With the new variant in the country, and a surge in infections in the past week, chances of the head of state locking down the country is very high.
Governors have however persuaded the president against locking down the country. The county chiefs, through the council of governors, have opposed any plans to lock down the country again, saying that it will greatly affect the economy.
“The way the economy is, we have not agreed on the curfew. I wish that curfew is not re-introduced,” CoG chairman Martin Wambora said.
“We should continue with life provided we protect ourselves and observe to the Covid-19 protocals by the Ministry of Health,” he added.
Speaking at the CoG’s Delta House headquarters in Nairobi after chairing the full council meeting on Monday, Wambora was backed by governors, including Samuel Tunai (Narok), Cornel Rasanga (Siaya), Lee Kinyanjui (Nakuru), Ahmed Mutar, Kiraitu Murungi (Meru) and Stanley Kiptis (Baringo).
Many fear that President Uhuru Kenyatta might consider re-introducing the nationwide curfew and lockdown which had been effective since last year and the better part of this year.
The president had earlier, on October 20th, lifted the restrictions due to subsidence in the number of cases.
Tunai, the CoG Tourism Committee chairman, said that shutting down the country will result in many job losses at the time and they are hoping to recover from the previous lockdowns.
Last year, the country witnessed a massive number of job losses due to the shutting down of hotels, bars, restaurants and other social places.

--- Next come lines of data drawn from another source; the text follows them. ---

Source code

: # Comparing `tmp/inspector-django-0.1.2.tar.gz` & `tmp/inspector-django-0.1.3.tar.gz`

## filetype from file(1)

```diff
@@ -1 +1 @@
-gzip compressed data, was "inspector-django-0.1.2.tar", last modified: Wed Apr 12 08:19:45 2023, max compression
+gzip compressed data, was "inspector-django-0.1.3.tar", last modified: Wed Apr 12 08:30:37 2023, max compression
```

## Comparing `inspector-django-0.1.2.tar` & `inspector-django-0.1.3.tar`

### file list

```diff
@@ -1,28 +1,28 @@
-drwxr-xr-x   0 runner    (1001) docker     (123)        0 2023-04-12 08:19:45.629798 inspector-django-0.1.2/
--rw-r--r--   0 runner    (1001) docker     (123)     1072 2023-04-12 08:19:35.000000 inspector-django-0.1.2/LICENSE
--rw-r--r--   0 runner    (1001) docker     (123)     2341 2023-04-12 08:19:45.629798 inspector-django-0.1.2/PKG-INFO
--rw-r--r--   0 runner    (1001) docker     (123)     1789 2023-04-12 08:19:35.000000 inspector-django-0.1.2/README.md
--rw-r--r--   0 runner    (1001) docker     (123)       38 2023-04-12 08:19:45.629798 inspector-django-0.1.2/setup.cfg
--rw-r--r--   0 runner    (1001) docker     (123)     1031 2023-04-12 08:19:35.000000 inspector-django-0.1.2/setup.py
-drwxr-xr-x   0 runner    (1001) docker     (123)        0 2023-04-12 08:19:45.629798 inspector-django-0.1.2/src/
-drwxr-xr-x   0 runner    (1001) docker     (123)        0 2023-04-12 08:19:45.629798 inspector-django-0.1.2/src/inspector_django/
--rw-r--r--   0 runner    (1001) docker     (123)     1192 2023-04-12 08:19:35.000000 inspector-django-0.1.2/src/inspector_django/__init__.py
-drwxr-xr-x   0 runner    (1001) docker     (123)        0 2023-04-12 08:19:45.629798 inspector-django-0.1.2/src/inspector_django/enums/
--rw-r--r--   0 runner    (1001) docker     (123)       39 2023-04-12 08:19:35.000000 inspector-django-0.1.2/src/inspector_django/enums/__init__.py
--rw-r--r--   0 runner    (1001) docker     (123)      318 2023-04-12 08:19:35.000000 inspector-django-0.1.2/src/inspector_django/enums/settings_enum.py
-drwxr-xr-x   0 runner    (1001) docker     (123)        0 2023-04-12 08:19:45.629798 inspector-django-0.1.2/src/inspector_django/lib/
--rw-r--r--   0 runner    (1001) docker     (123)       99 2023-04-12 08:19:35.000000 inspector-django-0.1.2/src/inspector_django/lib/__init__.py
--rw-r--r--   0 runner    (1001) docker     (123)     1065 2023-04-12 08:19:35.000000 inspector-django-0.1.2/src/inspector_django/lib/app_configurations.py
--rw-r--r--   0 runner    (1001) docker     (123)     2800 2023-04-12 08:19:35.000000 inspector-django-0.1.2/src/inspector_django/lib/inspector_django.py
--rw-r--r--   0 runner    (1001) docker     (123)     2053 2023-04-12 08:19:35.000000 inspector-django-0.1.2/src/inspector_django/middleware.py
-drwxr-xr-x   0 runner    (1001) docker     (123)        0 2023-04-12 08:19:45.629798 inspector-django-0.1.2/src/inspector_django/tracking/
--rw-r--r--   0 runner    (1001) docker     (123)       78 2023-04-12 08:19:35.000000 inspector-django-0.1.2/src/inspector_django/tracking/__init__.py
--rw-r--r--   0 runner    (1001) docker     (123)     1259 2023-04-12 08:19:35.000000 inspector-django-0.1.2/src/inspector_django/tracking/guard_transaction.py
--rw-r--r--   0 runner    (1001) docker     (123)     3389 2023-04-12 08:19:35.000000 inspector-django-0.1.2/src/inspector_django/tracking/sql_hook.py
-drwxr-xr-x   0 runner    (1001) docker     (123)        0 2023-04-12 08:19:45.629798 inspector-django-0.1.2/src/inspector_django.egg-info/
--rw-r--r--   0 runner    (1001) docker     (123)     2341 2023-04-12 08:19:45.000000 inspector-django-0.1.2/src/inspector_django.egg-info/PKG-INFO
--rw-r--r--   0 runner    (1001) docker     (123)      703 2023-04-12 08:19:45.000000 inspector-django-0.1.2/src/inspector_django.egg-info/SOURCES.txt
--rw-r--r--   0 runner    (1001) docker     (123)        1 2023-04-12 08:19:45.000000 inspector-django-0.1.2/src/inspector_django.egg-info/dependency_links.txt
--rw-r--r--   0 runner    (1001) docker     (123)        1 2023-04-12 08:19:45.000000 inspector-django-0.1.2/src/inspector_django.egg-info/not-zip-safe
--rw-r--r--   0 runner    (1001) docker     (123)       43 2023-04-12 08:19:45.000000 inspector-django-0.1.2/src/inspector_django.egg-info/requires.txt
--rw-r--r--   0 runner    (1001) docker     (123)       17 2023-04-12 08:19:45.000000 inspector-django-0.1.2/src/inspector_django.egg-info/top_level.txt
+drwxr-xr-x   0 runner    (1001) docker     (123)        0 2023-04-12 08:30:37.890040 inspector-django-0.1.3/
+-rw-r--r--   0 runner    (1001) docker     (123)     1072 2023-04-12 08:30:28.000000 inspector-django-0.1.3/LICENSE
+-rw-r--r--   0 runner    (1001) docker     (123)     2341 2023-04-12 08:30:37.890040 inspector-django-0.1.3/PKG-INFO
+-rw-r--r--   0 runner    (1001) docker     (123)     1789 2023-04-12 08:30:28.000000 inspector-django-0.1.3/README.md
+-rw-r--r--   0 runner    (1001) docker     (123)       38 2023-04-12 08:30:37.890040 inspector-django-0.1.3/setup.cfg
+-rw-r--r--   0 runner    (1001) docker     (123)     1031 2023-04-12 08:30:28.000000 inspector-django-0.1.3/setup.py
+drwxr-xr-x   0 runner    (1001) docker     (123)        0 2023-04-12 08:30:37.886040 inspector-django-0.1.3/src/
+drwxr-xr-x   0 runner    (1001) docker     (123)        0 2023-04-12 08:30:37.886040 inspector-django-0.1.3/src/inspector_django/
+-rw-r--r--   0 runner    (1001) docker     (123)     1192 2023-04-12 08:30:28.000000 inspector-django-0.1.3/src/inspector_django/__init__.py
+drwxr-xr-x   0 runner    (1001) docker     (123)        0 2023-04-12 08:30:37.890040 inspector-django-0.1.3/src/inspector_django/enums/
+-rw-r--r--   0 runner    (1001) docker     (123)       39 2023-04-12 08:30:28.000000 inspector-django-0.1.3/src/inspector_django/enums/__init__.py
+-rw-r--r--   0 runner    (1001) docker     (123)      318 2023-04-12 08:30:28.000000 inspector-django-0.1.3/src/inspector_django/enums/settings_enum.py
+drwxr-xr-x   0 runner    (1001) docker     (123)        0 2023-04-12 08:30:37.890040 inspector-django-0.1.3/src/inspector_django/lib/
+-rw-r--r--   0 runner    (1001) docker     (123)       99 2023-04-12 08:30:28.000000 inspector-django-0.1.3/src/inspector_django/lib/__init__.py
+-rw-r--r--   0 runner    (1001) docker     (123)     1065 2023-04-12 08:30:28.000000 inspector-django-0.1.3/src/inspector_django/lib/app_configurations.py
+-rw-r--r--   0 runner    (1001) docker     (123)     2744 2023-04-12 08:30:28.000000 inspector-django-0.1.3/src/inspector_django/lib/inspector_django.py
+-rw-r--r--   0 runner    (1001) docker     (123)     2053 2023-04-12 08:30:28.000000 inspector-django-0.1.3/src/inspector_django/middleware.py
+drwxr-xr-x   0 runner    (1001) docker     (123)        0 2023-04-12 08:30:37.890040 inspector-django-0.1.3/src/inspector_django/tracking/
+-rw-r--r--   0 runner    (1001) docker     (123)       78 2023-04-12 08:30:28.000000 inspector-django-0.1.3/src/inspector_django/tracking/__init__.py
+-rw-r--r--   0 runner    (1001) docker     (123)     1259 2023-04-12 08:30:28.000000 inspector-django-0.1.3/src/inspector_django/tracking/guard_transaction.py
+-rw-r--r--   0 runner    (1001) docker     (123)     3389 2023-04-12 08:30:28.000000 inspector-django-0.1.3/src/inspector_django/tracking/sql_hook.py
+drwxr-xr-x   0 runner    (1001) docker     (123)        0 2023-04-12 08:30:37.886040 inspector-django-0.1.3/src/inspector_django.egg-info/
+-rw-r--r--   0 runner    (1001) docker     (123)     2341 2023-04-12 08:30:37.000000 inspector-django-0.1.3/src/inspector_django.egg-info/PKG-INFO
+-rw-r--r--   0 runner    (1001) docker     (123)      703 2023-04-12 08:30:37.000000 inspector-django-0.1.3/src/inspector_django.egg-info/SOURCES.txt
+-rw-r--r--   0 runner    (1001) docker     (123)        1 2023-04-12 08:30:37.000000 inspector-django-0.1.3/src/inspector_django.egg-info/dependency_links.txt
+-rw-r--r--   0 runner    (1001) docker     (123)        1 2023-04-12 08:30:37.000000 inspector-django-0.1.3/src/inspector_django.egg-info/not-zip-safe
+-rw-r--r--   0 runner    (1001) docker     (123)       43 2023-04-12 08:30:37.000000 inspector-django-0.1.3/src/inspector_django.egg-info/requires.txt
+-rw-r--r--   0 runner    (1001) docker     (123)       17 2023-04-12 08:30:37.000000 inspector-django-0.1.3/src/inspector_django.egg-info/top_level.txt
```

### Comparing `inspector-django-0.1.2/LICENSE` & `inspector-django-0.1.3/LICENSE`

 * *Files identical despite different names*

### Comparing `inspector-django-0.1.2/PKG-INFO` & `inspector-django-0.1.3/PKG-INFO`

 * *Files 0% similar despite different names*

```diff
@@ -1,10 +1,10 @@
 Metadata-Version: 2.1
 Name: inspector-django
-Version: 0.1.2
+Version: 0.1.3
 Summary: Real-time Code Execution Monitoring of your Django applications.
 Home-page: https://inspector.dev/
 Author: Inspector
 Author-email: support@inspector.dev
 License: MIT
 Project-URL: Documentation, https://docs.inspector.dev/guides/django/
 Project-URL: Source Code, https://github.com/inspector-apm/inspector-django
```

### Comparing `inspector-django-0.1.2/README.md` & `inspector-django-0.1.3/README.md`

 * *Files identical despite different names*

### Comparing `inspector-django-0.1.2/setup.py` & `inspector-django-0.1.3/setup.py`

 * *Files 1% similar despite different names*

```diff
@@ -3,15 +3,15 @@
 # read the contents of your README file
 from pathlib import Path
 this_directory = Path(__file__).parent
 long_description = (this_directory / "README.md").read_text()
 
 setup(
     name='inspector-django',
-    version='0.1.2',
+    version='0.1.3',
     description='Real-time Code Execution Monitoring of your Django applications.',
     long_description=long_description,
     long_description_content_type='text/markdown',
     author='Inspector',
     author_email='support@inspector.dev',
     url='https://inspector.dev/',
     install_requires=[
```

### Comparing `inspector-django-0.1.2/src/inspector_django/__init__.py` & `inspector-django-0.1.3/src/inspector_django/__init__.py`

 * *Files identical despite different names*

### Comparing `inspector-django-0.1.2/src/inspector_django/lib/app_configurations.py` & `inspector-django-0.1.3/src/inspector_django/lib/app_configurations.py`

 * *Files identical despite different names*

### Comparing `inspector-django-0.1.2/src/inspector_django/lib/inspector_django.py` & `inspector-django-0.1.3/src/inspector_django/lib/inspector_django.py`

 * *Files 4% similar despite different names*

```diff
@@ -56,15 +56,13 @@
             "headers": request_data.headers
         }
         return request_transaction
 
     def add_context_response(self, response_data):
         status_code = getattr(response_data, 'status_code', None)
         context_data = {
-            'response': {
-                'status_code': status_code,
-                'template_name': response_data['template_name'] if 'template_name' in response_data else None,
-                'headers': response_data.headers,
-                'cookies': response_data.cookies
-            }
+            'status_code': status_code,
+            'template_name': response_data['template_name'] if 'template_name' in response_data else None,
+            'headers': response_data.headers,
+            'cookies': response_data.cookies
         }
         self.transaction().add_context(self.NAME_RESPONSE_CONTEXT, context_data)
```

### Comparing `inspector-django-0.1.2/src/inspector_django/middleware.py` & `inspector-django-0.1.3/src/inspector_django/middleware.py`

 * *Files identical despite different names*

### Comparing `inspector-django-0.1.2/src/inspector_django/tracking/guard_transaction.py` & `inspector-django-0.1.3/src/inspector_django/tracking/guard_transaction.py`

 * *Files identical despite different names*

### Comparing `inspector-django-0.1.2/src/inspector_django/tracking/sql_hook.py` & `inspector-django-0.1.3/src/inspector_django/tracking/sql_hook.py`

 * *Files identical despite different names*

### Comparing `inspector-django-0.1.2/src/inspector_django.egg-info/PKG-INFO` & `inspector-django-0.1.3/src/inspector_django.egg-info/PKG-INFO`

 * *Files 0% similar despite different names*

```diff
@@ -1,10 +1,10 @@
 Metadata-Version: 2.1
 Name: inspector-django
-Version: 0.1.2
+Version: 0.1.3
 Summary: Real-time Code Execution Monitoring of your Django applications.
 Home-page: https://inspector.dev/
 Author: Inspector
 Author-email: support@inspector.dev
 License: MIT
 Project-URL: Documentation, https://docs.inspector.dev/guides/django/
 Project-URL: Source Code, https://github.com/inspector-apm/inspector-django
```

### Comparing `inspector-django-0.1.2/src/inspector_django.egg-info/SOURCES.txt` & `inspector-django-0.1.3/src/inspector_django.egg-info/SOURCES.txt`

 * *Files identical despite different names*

“We know that we have lost many jobs. Our youth and people have lost jobs when the economy was closed. For now, we will not support as CoG lockdown of the country,” he said.

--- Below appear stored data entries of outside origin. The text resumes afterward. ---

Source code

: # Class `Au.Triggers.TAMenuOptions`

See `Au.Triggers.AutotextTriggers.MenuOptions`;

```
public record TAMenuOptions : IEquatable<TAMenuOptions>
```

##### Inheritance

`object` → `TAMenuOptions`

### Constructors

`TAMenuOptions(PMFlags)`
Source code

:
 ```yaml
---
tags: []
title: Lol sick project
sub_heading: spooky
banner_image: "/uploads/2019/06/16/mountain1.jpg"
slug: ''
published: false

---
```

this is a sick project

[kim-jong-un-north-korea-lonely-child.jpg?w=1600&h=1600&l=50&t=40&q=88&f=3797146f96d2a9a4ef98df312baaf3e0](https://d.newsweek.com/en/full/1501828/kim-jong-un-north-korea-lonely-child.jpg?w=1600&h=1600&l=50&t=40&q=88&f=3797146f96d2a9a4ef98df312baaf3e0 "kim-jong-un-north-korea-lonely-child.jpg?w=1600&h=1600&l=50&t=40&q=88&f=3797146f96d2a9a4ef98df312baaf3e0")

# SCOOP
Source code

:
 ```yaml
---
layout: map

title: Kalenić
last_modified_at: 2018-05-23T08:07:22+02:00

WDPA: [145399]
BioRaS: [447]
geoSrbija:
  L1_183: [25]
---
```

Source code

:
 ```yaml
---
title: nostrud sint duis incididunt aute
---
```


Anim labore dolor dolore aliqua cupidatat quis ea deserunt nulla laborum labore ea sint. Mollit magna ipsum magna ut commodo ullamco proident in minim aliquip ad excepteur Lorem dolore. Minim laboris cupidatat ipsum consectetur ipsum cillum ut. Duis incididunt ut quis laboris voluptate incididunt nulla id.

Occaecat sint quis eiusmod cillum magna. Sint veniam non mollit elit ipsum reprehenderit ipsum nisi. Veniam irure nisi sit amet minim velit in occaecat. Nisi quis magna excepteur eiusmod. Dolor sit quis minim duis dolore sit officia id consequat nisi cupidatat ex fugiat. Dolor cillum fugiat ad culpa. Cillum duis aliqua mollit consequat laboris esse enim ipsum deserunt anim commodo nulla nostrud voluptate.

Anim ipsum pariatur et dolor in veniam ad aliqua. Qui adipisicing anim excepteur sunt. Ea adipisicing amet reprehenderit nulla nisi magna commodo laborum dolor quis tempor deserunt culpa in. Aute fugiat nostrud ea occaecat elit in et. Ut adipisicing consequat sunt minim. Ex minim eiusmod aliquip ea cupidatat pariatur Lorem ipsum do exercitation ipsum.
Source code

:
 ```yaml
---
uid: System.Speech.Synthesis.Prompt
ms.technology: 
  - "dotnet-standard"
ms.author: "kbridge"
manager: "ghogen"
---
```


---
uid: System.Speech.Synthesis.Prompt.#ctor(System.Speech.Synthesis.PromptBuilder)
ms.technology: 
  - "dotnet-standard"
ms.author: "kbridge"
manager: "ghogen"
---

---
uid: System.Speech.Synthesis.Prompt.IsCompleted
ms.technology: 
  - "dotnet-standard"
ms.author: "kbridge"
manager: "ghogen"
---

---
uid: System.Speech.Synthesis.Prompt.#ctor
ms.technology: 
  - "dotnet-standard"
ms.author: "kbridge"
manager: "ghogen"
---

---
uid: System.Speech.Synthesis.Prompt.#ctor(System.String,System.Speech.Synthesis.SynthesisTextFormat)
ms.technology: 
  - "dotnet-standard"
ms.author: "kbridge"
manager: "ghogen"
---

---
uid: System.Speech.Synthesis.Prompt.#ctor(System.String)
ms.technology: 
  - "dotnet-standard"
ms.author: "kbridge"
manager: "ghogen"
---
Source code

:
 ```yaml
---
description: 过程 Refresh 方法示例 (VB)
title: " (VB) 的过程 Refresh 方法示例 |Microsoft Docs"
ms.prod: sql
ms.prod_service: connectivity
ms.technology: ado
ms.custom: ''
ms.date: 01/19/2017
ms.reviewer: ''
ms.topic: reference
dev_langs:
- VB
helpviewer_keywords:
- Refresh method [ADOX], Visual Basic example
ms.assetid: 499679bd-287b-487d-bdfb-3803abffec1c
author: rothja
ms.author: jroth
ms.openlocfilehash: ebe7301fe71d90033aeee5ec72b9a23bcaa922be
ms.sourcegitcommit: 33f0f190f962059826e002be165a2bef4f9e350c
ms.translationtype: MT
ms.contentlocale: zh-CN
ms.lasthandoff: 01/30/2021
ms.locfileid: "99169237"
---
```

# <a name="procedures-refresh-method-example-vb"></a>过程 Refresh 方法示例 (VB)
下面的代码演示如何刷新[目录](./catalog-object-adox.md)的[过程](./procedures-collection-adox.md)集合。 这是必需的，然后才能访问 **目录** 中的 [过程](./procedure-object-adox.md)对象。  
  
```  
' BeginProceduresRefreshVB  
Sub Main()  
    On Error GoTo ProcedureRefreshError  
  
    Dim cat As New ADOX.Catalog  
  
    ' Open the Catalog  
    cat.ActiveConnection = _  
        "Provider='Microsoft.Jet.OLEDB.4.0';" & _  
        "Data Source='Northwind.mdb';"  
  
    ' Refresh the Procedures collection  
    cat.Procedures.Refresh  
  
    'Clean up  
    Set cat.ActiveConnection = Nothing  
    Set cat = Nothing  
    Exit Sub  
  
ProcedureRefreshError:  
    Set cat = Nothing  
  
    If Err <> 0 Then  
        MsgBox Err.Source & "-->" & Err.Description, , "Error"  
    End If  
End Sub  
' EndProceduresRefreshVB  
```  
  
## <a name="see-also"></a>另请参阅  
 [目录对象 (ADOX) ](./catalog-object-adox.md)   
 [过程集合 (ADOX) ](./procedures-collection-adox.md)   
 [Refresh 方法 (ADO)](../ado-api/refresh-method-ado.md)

“We cannot support the economy to be closed again. By now, many Kenyans Covid-19 is there and many Kenyans are following the protocals,” Tunai added.
The CoG also took issues with the Commission on Revenue Allocation for lowering the recurrent expenditure ceiling for the counties from the current Sh62.36 billion to Sh61.96 billion.

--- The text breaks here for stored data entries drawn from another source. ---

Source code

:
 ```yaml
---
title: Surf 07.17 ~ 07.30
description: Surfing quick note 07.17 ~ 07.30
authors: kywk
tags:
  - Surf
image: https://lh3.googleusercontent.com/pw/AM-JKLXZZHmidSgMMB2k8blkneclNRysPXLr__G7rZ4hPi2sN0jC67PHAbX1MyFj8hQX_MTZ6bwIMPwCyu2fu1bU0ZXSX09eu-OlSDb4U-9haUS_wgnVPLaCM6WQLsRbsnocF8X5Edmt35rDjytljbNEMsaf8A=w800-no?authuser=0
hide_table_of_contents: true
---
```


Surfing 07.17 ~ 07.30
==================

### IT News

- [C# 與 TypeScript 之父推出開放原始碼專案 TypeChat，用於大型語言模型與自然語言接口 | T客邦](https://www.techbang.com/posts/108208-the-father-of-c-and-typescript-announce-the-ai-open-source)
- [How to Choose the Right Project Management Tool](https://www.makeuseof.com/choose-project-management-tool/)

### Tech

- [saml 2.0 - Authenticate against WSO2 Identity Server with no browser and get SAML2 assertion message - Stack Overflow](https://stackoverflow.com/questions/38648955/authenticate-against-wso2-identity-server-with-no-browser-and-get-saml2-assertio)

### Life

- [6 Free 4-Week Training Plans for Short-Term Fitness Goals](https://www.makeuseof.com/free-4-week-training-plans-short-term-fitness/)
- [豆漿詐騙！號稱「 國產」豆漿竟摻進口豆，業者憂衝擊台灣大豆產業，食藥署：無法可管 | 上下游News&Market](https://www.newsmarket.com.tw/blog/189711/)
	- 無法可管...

“We also note that the county assemblies draft budget ceilings for the financial year 2022-23 have not provided for induction costs of the new leadership coming in after the 2022 general,” he said.
In addition, CoG spoke about the contract from the Managed Equipment Service which allowed assorted medical equipment to be installed in various county and national hospitals.
With the contract ending in May next year, a review committee is proposing extension of the term by three years. Wambora said that CoG will seek an expert opinion before taking a position.